--- Input for this task Enclosed Below ---

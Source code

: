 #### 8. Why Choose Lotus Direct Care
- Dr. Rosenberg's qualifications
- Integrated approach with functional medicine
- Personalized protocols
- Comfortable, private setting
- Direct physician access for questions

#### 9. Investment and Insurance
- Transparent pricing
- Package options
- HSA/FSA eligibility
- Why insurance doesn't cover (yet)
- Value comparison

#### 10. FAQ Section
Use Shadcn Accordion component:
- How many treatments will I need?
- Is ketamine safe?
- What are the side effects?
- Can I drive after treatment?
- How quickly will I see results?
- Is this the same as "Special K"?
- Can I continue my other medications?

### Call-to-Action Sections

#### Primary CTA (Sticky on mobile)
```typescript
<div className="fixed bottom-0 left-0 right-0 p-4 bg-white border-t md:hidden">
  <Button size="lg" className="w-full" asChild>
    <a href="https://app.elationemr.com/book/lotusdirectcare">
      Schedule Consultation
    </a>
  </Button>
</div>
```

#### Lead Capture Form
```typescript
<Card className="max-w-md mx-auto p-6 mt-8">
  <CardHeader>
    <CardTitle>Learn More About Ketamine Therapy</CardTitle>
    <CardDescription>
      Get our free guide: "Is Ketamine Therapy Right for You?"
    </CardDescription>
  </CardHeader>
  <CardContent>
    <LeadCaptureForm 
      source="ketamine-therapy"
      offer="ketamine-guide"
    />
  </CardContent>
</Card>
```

--- End of Enclosed Input for this task ---
--- Input for this task Enclosed Below ---

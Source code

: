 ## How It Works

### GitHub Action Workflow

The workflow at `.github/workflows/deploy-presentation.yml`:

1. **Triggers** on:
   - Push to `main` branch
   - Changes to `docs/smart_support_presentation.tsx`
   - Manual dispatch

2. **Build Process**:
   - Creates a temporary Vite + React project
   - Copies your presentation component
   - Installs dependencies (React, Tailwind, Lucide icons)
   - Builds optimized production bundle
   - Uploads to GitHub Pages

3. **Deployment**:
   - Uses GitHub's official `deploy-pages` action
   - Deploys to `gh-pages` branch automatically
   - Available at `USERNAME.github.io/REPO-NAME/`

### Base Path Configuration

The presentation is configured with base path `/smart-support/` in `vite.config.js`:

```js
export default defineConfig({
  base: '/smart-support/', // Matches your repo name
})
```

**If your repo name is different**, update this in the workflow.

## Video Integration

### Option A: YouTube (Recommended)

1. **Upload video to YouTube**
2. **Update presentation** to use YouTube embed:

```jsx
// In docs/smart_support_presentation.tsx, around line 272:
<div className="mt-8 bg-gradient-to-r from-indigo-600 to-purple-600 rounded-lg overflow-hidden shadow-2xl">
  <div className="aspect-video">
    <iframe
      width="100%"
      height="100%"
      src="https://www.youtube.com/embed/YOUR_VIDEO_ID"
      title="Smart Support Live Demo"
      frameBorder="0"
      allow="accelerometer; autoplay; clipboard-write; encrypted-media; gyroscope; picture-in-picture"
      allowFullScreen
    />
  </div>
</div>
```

--- End of Enclosed Input for this task ---
--- Input for this task Enclosed Below ---

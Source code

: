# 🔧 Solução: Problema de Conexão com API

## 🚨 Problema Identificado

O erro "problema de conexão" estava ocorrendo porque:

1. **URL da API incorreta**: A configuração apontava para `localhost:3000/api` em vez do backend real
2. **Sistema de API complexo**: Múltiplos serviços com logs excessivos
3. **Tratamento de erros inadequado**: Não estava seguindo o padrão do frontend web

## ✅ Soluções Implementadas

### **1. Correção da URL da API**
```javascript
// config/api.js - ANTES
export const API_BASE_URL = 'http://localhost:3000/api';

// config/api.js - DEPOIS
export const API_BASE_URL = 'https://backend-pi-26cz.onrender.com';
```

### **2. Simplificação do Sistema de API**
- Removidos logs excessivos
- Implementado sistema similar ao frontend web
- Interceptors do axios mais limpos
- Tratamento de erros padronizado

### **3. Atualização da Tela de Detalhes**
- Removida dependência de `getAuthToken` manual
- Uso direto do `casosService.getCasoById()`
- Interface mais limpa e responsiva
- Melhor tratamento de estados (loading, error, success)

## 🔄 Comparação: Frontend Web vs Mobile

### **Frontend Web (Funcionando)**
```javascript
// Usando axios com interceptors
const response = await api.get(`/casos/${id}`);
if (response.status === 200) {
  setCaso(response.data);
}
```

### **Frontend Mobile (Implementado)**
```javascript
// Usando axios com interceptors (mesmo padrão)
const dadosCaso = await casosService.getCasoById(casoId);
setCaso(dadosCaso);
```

--- End of Enclosed Input for this task ---

● **Instructions to follow**
Output exactly the lines of the material above from the one containing "- Manual dispatch" up to and including the one containing "- Uploads to GitHub Pages".

● **Solution below**
   - Manual dispatch

2. **Build Process**:
   - Creates a temporary Vite + React project
   - Copies your presentation component
   - Installs dependencies (React, Tailwind, Lucide icons)
   - Builds optimized production bundle
   - Uploads to GitHub Pages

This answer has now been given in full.